Estando, portanto, totalmente alinhados com o que vem de cima e, mesmo abaixo, sendo os primeiros da fila, não haveria porque termos ideias diferentes, sentimentos diferentes, pensamento diferentes, funções diferentes de quem nos criou segundo a imagem e semelhança com que fomos criados. Mesmo porque, não se conhece na história caso de filho que, divergindo do pai, desse conquistasse a confiança. O que se vê é justo o contrário: no caso muito comum e repetido de divergência de pai com filho, este, achando-se mais que no direito de ocupar a posição que está almejando (a do pai), pura e simplesmente dá um golpe de estado, destrona o velho que, se tiver sorte, sairá dessa com vida, ainda que sua vida continuará mesmo dentro de uma masmorra, a pão e água.
E por que houve esse verdadeiro atentado ao que se julga ser o que ocorreria às mil maravilhas? Ora, era então porque as coisas não estavam às mil maravilhas! Mesmo porque, se o pai, por algum motivo, não precisasse do filho para dar prosseguimento ao seu trabalho, o que ele daria para ele seria (na melhor das hipóteses) uma sonora banana. Mas as coisas parecem não caminhar nem do jeito que o pai quer, o que inclui ter que precisar de quem ele não gostaria de precisar. Seria assim como se, para o pai, bom mesmo seria se o filho fosse um duplo dele-pai, uma mera reprodução digna e fiel dele-pai, sem nada de diferente, um pai-holograma.

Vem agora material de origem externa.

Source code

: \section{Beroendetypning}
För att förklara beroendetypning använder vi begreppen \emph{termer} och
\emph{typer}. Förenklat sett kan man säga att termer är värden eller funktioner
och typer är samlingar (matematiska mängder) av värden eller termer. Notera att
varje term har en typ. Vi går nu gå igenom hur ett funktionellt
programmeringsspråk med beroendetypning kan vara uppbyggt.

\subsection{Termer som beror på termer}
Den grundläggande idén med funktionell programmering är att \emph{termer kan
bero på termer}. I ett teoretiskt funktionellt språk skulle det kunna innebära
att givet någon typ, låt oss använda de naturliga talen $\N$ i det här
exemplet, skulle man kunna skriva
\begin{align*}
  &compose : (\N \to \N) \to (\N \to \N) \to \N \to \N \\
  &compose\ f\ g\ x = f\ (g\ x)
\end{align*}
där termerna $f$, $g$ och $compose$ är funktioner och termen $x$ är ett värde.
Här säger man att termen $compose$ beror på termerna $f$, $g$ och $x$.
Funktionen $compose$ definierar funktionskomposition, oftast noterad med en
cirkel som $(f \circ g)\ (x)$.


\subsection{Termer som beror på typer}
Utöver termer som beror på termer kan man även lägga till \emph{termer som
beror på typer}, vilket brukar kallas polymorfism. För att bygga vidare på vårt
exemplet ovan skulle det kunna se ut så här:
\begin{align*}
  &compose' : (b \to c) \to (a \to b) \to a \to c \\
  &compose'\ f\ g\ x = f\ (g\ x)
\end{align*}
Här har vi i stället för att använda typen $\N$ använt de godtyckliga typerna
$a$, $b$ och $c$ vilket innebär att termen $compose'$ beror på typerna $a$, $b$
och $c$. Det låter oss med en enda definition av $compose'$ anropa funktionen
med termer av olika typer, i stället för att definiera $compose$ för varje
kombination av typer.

Mas, porque o filho não poderia ser pai também? Estaria ele condenado a ser filho para todo-o-sempre-amém, não evoluíria para lugar nenhum, e quando chegasse seu momento de ser pai, só lhe restaria ser como foi seu pai, sem a menor possibilidade de ser um pai-outro, diferente do pai a quem estaria subordinado desde sempre e para sempre? Isso está parecendo menos uma evolução e mais um jogo de cartas marcadas, não te parece, prezado leitor?
Depois de toda essa conversa, resta saber quem criou quem e com quais intenções?
Reprodução permitida, desde que citada a fonte. Caso contrário vamos soltar os cachorros em cima do infrator. ;-)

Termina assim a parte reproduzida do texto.